Any model that is trained correctly will always have train loss lower than validation loss.

That is not a sign of overfitting. That is not a sign you’ve done something wrong. That is a sign you have done something right. The sign that you’re overfitting is that your error starts getting worse, because that’s what you care about. You want your model to have a low error. So as long as you’re training and your model error is improving, you’re not overfitting. How could you be?

15 Likes

Regarding that, when we are training the model, we train it in stages, say for in vision related task, we train it like:

  1. fine-tune for the top layers keeping the bottom layers frozen.
  2. unfreeze and train for the whole network
  3. Increase image size and train again… and so on

Do we need to always make sure the model is not under-fitting in each of the stages, or do we just need to make sure of that in stages like stage-2 (when the model has been unfrozen).

2 Likes

Sgugger’s blog post about the LR finder really helps clarify alot of this, sort of en passant.

1 Like

I can’t follow this logic. In case of overfitting the error rate is also improving, isn’t it? Only a test set could make a statement about overfitting here?

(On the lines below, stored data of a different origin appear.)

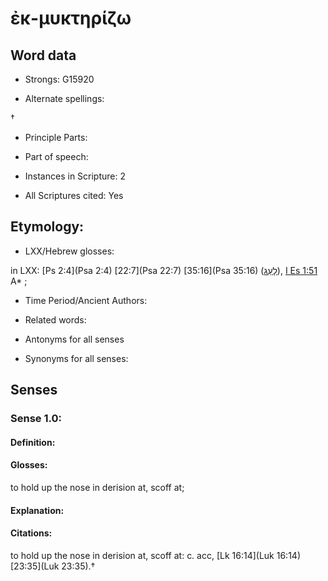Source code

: # ἐκ-μυκτηρίζω 

<!-- Status: S2=NeedsEdits -->
<!-- Lexica used for edits:   -->

## Word data

* Strongs: G15920

* Alternate spellings:

† 

* Principle Parts: 


* Part of speech: 


* Instances in Scripture: 2

* All Scriptures cited: Yes

## Etymology: 


* LXX/Hebrew glosses: 

in LXX: [Ps 2:4](Psa 2:4) [22:7](Psa 22:7) [35:16](Psa 35:16) ([לָעַג](//en-uhl/H3932)), [I Es 1:51](1Esd.1.51) A* ;

* Time Period/Ancient Authors: 


* Related words: 

* Antonyms for all senses

* Synonyms for all senses: 


## Senses 


### Sense  1.0: 

#### Definition: 

#### Glosses: 

to hold up the nose in derision at, scoff at; 

#### Explanation: 


#### Citations: 

to hold up the nose in derision at, scoff at: c. acc, [Lk 16:14](Luk 16:14) [23:35](Luk 23:35).†
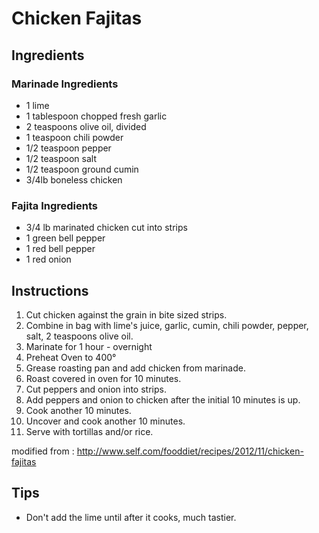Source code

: # Chicken Fajitas

## Ingredients
### Marinade Ingredients
- 1 lime
- 1 tablespoon chopped fresh garlic
- 2 teaspoons olive oil, divided
- 1 teaspoon chili powder
- 1/2 teaspoon pepper
- 1/2 teaspoon salt
- 1/2 teaspoon ground cumin
- 3/4lb boneless chicken

### Fajita Ingredients
- 3/4 lb marinated chicken cut into strips
- 1 green bell pepper
- 1 red bell pepper
- 1 red onion

## Instructions
1. Cut chicken against the grain in bite sized strips. 
1. Combine in bag with lime's juice, garlic, cumin, chili powder, pepper, salt, 2 teaspoons olive oil.
1. Marinate for 1 hour - overnight
1. Preheat Oven to 400°
1. Grease roasting pan and add chicken from marinade.
1. Roast covered in oven for 10 minutes.
1. Cut peppers and onion into strips.
1. Add peppers and onion to chicken after the initial 10 minutes is up.
1. Cook another 10 minutes.
1. Uncover and cook another 10 minutes.
1. Serve with tortillas and/or rice.




modified from : http://www.self.com/fooddiet/recipes/2012/11/chicken-fajitas

## Tips
- Don't add the lime until after it cooks, much tastier.
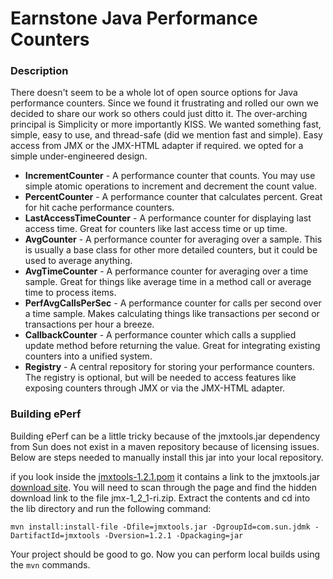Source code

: 
# Earnstone Java Performance Counters 

### Description
There doesn't seem to be a whole lot of open source options 
for Java performance counters.  Since we found it frustrating and 
rolled our own we decided to share our work so others could just ditto it. 
The over-arching principal is Simplicity or more importantly KISS. 
We wanted something fast, simple, easy to use, and thread-safe 
(did we mention fast and simple).  Easy access from JMX or the 
JMX-HTML adapter if required.  we opted for a simple under-engineered 
design.

*   **IncrementCounter** - A performance counter that counts. You may 
    use simple atomic operations to increment and decrement the count value.
*   **PercentCounter** - A performance counter that calculates percent. 
    Great for hit cache performance counters.
*   **LastAccessTimeCounter** - A performance counter for displaying last 
     access time.  Great for counters like last access time or up time.
*   **AvgCounter** - A performance counter for averaging over a sample. 
    This is usually a base class for other more detailed counters, 
    but it could be used to average anything.
*   **AvgTimeCounter** - A performance counter for averaging over a time 
    sample.  Great for things like average time in a method call or 
    average time to process items.
*   **PerfAvgCallsPerSec** - A performance counter for calls per second 
    over a time sample. Makes calculating things like transactions per second 
    or transactions per hour a breeze.
*   **CallbackCounter** - A performance counter which calls a supplied 
    update method before returning the value.  Great for integrating existing
    counters into a unified system.
*   **Registry** - A central repository for storing your performance 
    counters.  The registry is optional, but will be needed to access features
    like exposing counters through JMX or via the JMX-HTML adapter.

### Building ePerf
Building ePerf can be a little tricky because of the jmxtools.jar 
dependency from Sun does not exist in a maven repository because of
licensing issues.  Below are steps needed to manually install this jar
into your local repository.

if you look inside the [jmxtools-1.2.1.pom](http://repo2.maven.org/maven2/com/sun/jdmk/jmxtools/1.2.1/jmxtools-1.2.1.pom) 
it contains a link to the jmxtools.jar [download site](http://java.sun.com/products/JavaManagement/download.html). 
You will need to scan through the page and find the hidden download 
link to the file jmx-1_2_1-ri.zip. Extract the contents and cd into the 
lib directory and run the following command:

`mvn install:install-file -Dfile=jmxtools.jar -DgroupId=com.sun.jdmk -DartifactId=jmxtools -Dversion=1.2.1 -Dpackaging=jar`

Your project should be good to go.  Now you can perform local builds 
using the `mvn` commands.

Please let me know where my thinking goes wrong. Thanks!

Hi @pors,

In case of overfitting the error rate is also improving, isn’t it? Only a test set could make a statement about overfitting here?

Nope, remember that the error rate (or any metric) is only computed on the validation set, not on the train set. So in case of overfitting this is exactly what is getting worse (for error rate → starts to increase).

When you are overfitting, the loss on the training set is still getting better (decreasing), but the loss on the validation set and the metric computed on the validation set are getting worse.

1 Like

Ah yes, of course. This is very helpful! Can I then assume that the best version of my model is the one where the error_rate is lowest, before it starts increasing?

So in this case, the best model would be after 3 epochs?

indeed, epoch 3 and 4 are quite similar. You could perhaps try adding some more augmentation / regularization to see whether that improves the error_rate

Augmentation doesn’t seem to help. What does help, is more images and larger images (Resize to a larger format).

I don’t know what regularization is, but I’ll go find out. Thanks!